The sun has set on Team Hell No.
In the summer of 2012, Kane and Daniel Bryan came together to form one of the oddest duos in WWE history after a lengthy feud with one another. They would go on to capture the WWE Tag Team Championship at Night of Champions that September and have held the titles ever since then.
But six months later, it’s becoming quite clear that Team Hell No shouldn’t be a team anymore.
Though the duo has had a fantastic run as one of the most entertaining acts in pro wrestling, the tag team division is no longer the deep division it was just a few short months ago.
Epico and Primo have turned into jobbers, Sin Cara and Rey Mysterio are currently off TV, 3MB is a joke, Team Rhodes Scholars is (kinda, sorta) finished and the Prime Time Players are essentially no more because Darren Young is reportedly out for several months with a knee injury.
Just like that, the once-promising tag team division is all but finished. Bryan and Kane are still the WWE Tag Team Champions, but they are the champions of a division that barely even exists these days.
For some reason or another, WWE has quickly put an end to its supposed tag team rejuvenation, and while it’s a shame to see that happen, Team Hell No shouldn’t be forced to suffer from it.
There’s no doubt that Kane and Bryan have provided us with some of the most memorable WWE moments of the last year or so, nor is there any doubt that Kane has seen his career be revitalized thanks to his partnership with a man who was once (and in way, still continues to be) his main rival.
But at what point does the WWE realize that Team Hell No are the champions of nothing and decide to have Kane and Bryan go their separate ways?

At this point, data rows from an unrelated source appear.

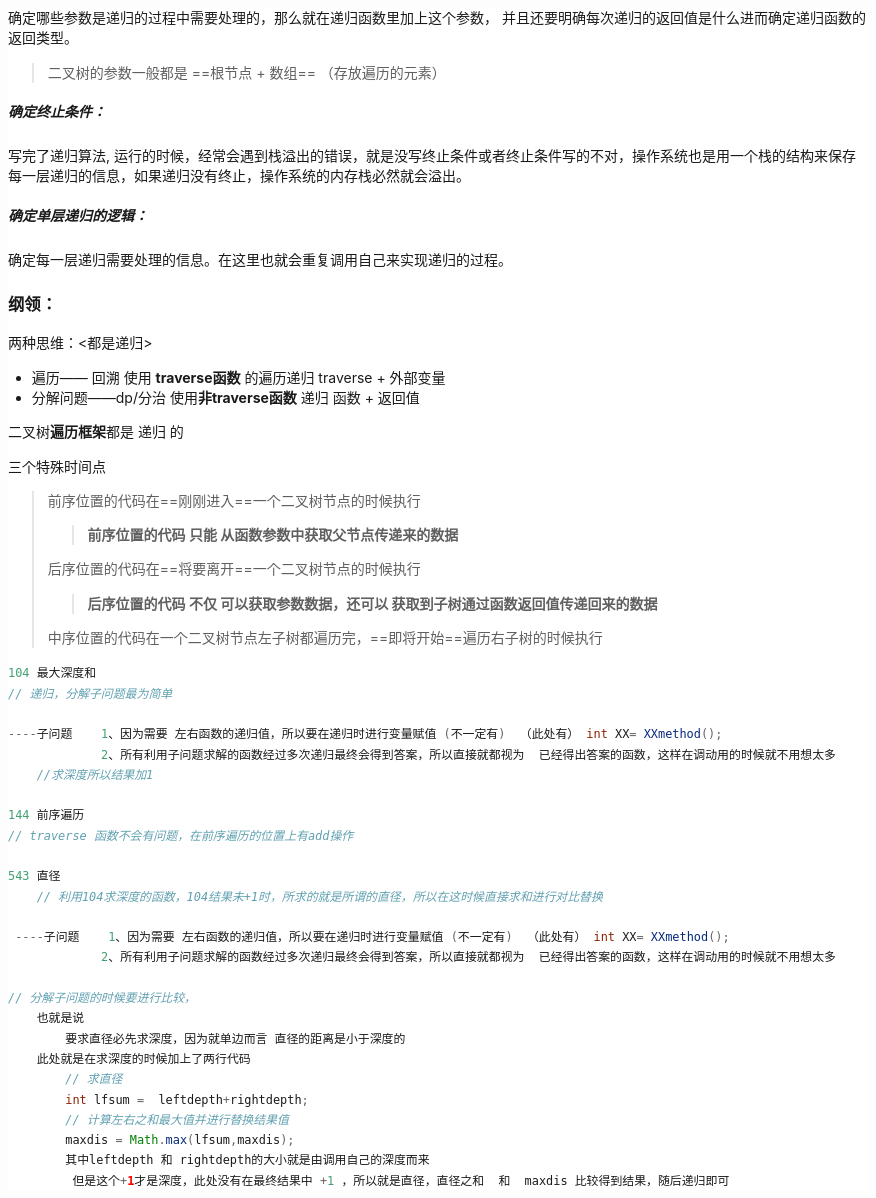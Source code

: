 确定哪些参数是递归的过程中需要处理的，那么就在递归函数里加上这个参数， 并且还要明确每次递归的返回值是什么进而确定递归函数的返回类型。

>二叉树的参数一般都是   ==根节点  +   数组== （存放遍历的元素）

##### **确定终止条件：**

写完了递归算法, 运行的时候，经常会遇到栈溢出的错误，就是没写终止条件或者终止条件写的不对，操作系统也是用一个栈的结构来保存每一层递归的信息，如果递归没有终止，操作系统的内存栈必然就会溢出。

##### **确定单层递归的逻辑：**

确定每一层递归需要处理的信息。在这里也就会重复调用自己来实现递归的过程。

### 纲领：

两种思维：<都是递归>

- 遍历—— 回溯   使用 **traverse函数** 的遍历递归      traverse + 外部变量
- 分解问题——dp/分治   使用**非traverse函数** 递归       函数 + 返回值

二叉树**遍历框架**都是 递归 的



三个特殊时间点

> 前序位置的代码在==刚刚进入==一个二叉树节点的时候执行
>
> >**前序位置的代码 只能 从函数参数中获取父节点传递来的数据**
>
> 后序位置的代码在==将要离开==一个二叉树节点的时候执行
>
> >**后序位置的代码  不仅  可以获取参数数据，还可以  获取到子树通过函数返回值传递回来的数据**
>
> 中序位置的代码在一个二叉树节点左子树都遍历完，==即将开始==遍历右子树的时候执行

```java
104 最大深度和
// 递归，分解子问题最为简单 
    
----子问题    1、因为需要 左右函数的递归值，所以要在递归时进行变量赋值 (不一定有)  （此处有） int XX= XXmethod();
			 2、所有利用子问题求解的函数经过多次递归最终会得到答案，所以直接就都视为  已经得出答案的函数，这样在调动用的时候就不用想太多
    //求深度所以结果加1
    
144 前序遍历
// traverse 函数不会有问题，在前序遍历的位置上有add操作
    
543 直径
    // 利用104求深度的函数，104结果未+1时，所求的就是所谓的直径，所以在这时候直接求和进行对比替换

 ----子问题    1、因为需要 左右函数的递归值，所以要在递归时进行变量赋值 (不一定有)  （此处有） int XX= XXmethod();
			 2、所有利用子问题求解的函数经过多次递归最终会得到答案，所以直接就都视为  已经得出答案的函数，这样在调动用的时候就不用想太多
    
// 分解子问题的时候要进行比较，
    也就是说
    	要求直径必先求深度，因为就单边而言 直径的距离是小于深度的
    此处就是在求深度的时候加上了两行代码
    	// 求直径
    	int lfsum =  leftdepth+rightdepth;
        // 计算左右之和最大值并进行替换结果值
        maxdis = Math.max(lfsum,maxdis);
		其中leftdepth 和 rightdepth的大小就是由调用自己的深度而来
         但是这个+1才是深度，此处没有在最终结果中 +1 ，所以就是直径，直径之和  和  maxdis 比较得到结果，随后递归即可 
```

Right now, that’s when.
While it would be unfortunate to see the tag team division die before it ever really had a chance to live, WWE has reached a point where it might as well cut its losses and blow up the division.
There’s no real benefit to keeping Kane and Bryan together as the WWE Tag Team Champions when there is literally almost no legitimate team left for them to feud with.
The longer that Team Hell No stays together, and the longer the duo holds the titles, the more this becomes a case of Kane and Bryan being held back from bigger and better things.
Based on their involvement in the No. 1 contender’s Elimination Chamber match at that pay-per-view, it’s painfully obvious that WWE needs Kane and Bryan in the singles scene much more than it does in a tag team division that doesn’t really matter anymore.
Kane has shown that, even in his 40s, he can still go. The Big Red Monster still has a lot of value as a singles star and is someone who makes those around him much better, especially when working with the right opponent.
While logic says that another extended main event or world title run is probably out of the question for Kane, he deserves better than having absolutely no direction like he currently has as one half of Team Hell No.
Similarly, Daniel Bryan has long been viewed as someone who is ready to reenter the main-event scene as a singles star.
When should Team Hell No end?
For the first eight months of 2012, Bryan was arguably the most entertaining performer in all of pro wrestling. He dominated both the World Heavyweight and WWE title scenes for much of that span, and he was ridiculously good throughout it.
The vast majority of fans can agree that Bryan has evolved into one of WWE’s top performers and most popular babyfaces, and as a result, he’s widely considered to be worthy of another run as a main-event singles star.
He cannot do that if Team Hell No sticks together.
As long as Bryan and Kane continue to be tag team partners and hold onto the WWE Tag Team Championship, there is going to be no real room for advancement for either guy. They will contain to put on good matches and entertain, but they will not benefit from being the centerpiece of a dying tag team division.
If they drop the titles and part ways, they can still put on great matches and they can still entertain. They’ll just do it on their own instead.